For this vision to be realized, we must continue investing in the foundations of quality data and digital systems. We hold AI tools to the same rigorous standards and accountability frameworks that guide other health investments, supporting countries in adopting tools that are tailored to their existing systems and maturity. While AI has incredible potential, it is also a completely new way of operating that needs to be introduced through secure, reasoned, ethical, evidence-based scaling.

Countries with basic digital infrastructure – such as reliable power, health facility-level connectivity and digitized patient registers – can already implement simple AI tools. These include: triage chatbots, dashboard stock-out alerts or AI-driven text message reminders.

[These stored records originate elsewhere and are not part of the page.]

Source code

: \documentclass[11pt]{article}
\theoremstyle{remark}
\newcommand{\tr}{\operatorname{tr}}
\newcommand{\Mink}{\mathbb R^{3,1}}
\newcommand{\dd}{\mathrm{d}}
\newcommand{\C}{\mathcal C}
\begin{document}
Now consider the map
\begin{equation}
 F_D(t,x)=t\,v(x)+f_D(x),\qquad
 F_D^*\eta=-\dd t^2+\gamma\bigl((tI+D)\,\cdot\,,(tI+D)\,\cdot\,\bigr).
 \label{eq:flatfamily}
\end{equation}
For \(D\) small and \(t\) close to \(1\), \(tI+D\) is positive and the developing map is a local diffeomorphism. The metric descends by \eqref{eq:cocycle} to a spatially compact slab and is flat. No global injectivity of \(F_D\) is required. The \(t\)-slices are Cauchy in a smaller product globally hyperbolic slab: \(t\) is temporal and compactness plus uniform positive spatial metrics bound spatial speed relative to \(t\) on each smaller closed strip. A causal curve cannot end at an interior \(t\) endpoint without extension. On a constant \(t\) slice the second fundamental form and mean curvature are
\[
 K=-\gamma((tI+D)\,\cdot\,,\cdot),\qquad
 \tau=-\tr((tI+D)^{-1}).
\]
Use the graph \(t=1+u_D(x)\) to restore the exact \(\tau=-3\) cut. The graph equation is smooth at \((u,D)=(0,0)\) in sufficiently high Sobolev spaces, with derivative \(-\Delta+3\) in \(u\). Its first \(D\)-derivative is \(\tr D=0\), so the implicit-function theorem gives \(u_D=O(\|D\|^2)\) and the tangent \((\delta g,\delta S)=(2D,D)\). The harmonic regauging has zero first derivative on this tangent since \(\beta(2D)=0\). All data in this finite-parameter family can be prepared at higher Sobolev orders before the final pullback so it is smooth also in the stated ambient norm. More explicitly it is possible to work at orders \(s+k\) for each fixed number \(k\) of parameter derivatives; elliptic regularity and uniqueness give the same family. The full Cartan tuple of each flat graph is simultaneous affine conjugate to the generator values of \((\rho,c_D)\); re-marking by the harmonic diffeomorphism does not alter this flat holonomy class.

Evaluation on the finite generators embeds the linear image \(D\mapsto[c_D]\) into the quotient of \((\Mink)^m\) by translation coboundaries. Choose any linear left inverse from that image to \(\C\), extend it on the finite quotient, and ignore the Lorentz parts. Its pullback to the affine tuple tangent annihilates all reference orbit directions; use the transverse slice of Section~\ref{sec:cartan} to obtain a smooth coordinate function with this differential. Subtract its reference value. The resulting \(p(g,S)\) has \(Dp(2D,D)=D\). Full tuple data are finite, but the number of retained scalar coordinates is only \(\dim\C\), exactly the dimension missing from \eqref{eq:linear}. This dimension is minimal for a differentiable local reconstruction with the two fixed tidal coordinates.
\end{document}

As the digital systems of a country mature, more advanced applications can be deployed, such as predictive surveillance, automated image diagnostics and optimized healthcare administration and workforce productivity apps. Countries further along the maturity curve – with interoperable national health information exchanges, stable broadband and maintenance budgets – can consider advanced analytics, such as real-time outbreak forecasting or precision resource allocation models.

This staged approach ensures each country advances in its use of AI at a pace it can sustain and scale; the availability of a robust basic digital infrastructure is what enables Rwanda to use its Mpox skin image detection AI tool.

Despite the obvious benefits of these investments, lower-income countries face high borrowing costs and constrained budgets. Concessional financing and grants from multilaterals can be supported by mobilizing pooled funds, securing preferential pricing on hardware and software and aligning institutional financing with national digital-health strategies and data standards.

By underwriting shared infrastructure, such as solar-powered servers, regional analytics hubs or last-mile networks, these institutions absorb much of the initial risk, giving countries the runway they need to integrate AI into public systems, without shouldering the full financial burden up front. Of course, these must enable countries to take clear ownership and facilitate full sustainability, regardless of the initial funding source.

To harness the power of AI for global health, institutional funders and governments can adopt these four key principles:

1. Assess readiness against maturity

Evaluate every AI proposal based on where a given country sits on digital maturity and financial readiness curves.

2. Phase ambition

Match the complexity of AI use cases to maturity levels. Start with simple tools, then extend to advanced AI as systems and budgets strengthen.

3. Mandate public–private co-investment

The major AI innovations are driven by the private sector. Design funding so that governments, multilateral funding institutions and private partners share costs, expertise and risk and operate in a functional and sustainable digital marketplace.

4. Plan for ownership at each stage

Define clear handover roadmaps that guide the transition from pilot to scaled platform, aligned with each phase of maturity.

When AI adoption matches a country’s evolving capacity and when multilateral funders convene all actors to share risk and build shared infrastructure, we unlock technology’s true promise: smarter, more equitable health systems that can both end major diseases and endure. It’s time to move beyond novelty towards solutions that work at scale and leave no one behind.